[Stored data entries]
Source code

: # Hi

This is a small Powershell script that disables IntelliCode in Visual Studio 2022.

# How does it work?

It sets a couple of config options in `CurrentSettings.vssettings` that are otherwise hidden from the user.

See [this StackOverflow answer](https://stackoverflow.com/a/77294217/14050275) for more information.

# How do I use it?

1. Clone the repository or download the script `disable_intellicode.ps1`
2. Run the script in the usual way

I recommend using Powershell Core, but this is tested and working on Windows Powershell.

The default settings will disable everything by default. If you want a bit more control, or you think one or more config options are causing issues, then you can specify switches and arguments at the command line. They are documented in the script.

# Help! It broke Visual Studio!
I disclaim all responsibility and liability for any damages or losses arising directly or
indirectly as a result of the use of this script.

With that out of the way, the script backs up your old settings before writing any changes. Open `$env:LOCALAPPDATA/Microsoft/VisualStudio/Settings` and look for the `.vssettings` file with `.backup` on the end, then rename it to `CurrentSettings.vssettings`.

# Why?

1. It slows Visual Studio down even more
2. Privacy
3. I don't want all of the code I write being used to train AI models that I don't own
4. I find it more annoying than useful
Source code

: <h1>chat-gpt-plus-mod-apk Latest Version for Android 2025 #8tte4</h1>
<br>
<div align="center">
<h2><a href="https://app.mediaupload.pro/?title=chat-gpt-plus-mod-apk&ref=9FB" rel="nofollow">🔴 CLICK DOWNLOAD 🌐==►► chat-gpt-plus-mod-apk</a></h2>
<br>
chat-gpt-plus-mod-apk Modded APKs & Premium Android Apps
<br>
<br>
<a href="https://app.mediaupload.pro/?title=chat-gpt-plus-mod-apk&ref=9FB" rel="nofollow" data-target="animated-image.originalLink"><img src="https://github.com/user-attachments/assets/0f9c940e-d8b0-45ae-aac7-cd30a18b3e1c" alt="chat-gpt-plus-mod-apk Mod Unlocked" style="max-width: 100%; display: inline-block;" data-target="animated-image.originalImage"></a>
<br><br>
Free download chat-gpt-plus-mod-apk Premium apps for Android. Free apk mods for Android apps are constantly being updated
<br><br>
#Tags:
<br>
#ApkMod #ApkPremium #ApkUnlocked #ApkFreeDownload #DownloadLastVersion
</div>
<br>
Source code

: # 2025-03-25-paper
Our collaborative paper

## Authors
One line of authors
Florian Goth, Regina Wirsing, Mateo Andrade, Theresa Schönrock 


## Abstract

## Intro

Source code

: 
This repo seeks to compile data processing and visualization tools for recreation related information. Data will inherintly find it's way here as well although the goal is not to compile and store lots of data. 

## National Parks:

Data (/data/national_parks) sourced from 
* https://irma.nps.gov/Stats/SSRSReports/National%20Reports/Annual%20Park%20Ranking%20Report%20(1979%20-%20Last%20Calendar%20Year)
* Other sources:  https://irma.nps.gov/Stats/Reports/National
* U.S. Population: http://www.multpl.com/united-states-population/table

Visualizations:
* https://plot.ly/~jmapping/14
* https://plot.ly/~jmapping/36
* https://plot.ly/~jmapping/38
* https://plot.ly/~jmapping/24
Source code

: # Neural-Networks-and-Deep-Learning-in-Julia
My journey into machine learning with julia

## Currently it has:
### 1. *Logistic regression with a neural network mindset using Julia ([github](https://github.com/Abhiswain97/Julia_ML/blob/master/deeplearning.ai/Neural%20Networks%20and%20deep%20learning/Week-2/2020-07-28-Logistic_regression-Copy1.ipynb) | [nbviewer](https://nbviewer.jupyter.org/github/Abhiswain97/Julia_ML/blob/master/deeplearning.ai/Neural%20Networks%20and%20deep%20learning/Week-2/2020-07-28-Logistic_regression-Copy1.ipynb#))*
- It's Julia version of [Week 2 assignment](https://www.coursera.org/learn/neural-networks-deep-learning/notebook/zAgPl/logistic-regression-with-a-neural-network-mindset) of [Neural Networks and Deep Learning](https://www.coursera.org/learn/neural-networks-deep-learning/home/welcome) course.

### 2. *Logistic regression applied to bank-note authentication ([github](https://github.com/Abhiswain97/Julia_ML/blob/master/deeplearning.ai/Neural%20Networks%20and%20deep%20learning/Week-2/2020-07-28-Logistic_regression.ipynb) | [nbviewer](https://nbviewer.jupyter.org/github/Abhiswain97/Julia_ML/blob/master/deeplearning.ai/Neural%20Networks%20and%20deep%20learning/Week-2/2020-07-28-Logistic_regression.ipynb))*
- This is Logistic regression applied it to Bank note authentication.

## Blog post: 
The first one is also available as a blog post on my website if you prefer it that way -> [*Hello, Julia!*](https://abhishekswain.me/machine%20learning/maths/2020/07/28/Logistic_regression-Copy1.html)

> Task objective:
Copy the lines above exactly, beginning at the line that has "1. It slows Visual Studio down even more" and stopping after the line that has "Florian Goth, Regina", and omit the rest.

> Task result:
1. It slows Visual Studio down even more
2. Privacy
3. I don't want all of the code I write being used to train AI models that I don't own
4. I find it more annoying than useful
Source code

: <h1>chat-gpt-plus-mod-apk Latest Version for Android 2025 #8tte4</h1>
<br>
<div align="center">
<h2><a href="https://app.mediaupload.pro/?title=chat-gpt-plus-mod-apk&ref=9FB" rel="nofollow">🔴 CLICK DOWNLOAD 🌐==►► chat-gpt-plus-mod-apk</a></h2>
<br>
chat-gpt-plus-mod-apk Modded APKs & Premium Android Apps
<br>
<br>
<a href="https://app.mediaupload.pro/?title=chat-gpt-plus-mod-apk&ref=9FB" rel="nofollow" data-target="animated-image.originalLink"><img src="https://github.com/user-attachments/assets/0f9c940e-d8b0-45ae-aac7-cd30a18b3e1c" alt="chat-gpt-plus-mod-apk Mod Unlocked" style="max-width: 100%; display: inline-block;" data-target="animated-image.originalImage"></a>
<br><br>
Free download chat-gpt-plus-mod-apk Premium apps for Android. Free apk mods for Android apps are constantly being updated
<br><br>
#Tags:
<br>
#ApkMod #ApkPremium #ApkUnlocked #ApkFreeDownload #DownloadLastVersion
</div>
<br>
Source code

: # 2025-03-25-paper
Our collaborative paper

## Authors
One line of authors
Florian Goth, Regina Wirsing, Mateo Andrade, Theresa Schönrock 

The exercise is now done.